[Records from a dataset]
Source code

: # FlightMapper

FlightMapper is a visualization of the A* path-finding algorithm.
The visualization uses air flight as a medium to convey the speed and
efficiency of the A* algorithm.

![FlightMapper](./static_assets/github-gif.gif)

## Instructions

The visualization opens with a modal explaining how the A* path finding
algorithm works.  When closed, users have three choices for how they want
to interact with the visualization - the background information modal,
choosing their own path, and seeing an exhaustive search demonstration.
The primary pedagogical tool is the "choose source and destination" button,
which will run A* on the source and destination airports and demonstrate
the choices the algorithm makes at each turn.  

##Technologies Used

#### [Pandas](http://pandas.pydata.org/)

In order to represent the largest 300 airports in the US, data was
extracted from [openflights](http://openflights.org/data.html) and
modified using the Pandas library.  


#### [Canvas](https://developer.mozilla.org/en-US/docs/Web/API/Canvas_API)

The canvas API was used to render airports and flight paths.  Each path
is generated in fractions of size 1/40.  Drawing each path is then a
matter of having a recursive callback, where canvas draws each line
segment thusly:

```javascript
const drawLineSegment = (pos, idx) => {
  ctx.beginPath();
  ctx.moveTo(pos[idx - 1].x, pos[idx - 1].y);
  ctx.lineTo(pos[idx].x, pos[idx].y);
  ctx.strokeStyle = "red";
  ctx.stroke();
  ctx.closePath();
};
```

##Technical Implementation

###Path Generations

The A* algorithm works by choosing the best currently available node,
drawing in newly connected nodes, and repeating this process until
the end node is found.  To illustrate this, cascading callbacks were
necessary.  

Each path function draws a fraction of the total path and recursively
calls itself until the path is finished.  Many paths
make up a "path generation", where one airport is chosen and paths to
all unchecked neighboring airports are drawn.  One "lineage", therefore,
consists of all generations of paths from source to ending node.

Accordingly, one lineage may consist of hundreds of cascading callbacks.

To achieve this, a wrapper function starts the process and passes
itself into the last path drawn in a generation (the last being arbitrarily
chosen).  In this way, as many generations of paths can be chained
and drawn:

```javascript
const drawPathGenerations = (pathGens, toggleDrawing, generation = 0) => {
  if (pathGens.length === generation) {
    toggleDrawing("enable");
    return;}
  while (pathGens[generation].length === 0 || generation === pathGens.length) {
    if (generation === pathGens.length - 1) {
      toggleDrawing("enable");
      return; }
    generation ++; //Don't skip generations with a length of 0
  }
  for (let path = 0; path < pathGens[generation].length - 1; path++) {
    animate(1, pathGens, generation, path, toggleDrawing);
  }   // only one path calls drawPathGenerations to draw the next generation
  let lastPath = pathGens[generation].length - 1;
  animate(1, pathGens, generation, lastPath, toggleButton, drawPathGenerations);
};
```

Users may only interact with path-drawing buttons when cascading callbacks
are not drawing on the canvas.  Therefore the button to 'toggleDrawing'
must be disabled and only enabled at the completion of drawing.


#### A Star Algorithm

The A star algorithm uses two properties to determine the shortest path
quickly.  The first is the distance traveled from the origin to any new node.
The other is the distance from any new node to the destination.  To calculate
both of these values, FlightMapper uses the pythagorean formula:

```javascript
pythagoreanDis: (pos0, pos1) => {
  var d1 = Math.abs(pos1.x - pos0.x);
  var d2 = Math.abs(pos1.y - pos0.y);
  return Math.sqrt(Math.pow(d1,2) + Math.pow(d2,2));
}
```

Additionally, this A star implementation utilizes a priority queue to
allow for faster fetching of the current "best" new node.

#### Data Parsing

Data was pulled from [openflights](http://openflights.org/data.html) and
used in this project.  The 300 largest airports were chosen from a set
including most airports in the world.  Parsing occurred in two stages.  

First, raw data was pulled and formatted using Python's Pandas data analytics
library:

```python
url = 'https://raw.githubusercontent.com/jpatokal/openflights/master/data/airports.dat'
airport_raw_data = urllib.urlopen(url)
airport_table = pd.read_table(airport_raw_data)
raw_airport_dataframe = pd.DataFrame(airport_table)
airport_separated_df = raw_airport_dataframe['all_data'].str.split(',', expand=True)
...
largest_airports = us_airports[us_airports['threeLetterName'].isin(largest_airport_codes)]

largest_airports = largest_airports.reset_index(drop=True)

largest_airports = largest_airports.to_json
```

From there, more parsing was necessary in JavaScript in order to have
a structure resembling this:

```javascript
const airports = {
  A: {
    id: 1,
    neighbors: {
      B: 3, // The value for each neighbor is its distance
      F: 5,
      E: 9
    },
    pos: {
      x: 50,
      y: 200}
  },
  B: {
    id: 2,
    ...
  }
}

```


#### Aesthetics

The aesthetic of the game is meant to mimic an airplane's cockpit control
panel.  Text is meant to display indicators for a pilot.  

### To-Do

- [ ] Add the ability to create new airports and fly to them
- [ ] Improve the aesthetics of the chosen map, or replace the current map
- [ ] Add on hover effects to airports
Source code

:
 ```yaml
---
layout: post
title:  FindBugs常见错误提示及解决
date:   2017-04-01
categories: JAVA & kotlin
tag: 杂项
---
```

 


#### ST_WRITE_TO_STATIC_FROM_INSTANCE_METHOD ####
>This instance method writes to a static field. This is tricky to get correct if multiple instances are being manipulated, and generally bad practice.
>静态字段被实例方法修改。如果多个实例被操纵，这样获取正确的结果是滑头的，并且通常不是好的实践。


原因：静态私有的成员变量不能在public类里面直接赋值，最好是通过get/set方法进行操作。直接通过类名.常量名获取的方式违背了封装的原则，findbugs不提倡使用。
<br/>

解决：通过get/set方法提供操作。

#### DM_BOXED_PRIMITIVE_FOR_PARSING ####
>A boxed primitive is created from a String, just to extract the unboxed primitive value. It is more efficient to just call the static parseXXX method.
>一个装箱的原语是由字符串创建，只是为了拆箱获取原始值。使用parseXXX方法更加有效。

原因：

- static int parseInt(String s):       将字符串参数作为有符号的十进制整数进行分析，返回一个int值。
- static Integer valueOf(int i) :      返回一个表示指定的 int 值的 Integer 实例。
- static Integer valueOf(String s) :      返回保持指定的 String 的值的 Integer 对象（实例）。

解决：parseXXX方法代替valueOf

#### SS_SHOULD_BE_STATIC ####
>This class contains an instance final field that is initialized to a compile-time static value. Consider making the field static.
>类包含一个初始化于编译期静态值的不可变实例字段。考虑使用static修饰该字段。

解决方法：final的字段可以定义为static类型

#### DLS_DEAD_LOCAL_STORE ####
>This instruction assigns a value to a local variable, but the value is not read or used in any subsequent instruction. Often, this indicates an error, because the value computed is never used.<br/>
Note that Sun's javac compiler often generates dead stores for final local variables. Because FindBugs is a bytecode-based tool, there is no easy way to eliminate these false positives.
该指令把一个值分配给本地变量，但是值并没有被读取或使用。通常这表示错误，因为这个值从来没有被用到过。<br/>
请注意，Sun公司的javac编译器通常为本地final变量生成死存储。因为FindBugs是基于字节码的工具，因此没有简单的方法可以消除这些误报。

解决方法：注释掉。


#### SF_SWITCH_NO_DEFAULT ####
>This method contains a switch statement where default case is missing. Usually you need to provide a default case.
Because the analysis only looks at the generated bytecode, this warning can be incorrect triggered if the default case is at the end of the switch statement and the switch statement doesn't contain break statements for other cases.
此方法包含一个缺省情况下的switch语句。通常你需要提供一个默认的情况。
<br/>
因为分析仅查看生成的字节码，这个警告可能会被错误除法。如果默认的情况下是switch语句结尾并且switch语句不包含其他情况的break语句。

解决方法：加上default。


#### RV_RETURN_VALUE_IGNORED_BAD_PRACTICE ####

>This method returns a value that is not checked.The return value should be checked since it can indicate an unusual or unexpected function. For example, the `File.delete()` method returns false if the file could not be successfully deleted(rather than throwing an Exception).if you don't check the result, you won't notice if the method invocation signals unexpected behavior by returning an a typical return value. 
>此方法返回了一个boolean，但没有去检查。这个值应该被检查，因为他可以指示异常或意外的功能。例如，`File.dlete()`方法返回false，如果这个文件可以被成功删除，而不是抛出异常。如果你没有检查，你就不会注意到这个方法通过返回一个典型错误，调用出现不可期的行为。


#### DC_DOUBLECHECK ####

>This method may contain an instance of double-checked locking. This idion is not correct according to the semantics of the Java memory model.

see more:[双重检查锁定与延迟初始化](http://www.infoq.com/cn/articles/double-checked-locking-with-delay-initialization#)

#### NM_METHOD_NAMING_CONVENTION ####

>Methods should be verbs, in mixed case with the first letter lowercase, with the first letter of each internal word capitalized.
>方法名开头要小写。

Task details: All that belongs in the answer is the lines from the start of the entries above through the line containing "how they want", each given exactly.

Expected answer:
Source code

: # FlightMapper

FlightMapper is a visualization of the A* path-finding algorithm.
The visualization uses air flight as a medium to convey the speed and
efficiency of the A* algorithm.

![FlightMapper](./static_assets/github-gif.gif)

## Instructions

The visualization opens with a modal explaining how the A* path finding
algorithm works.  When closed, users have three choices for how they want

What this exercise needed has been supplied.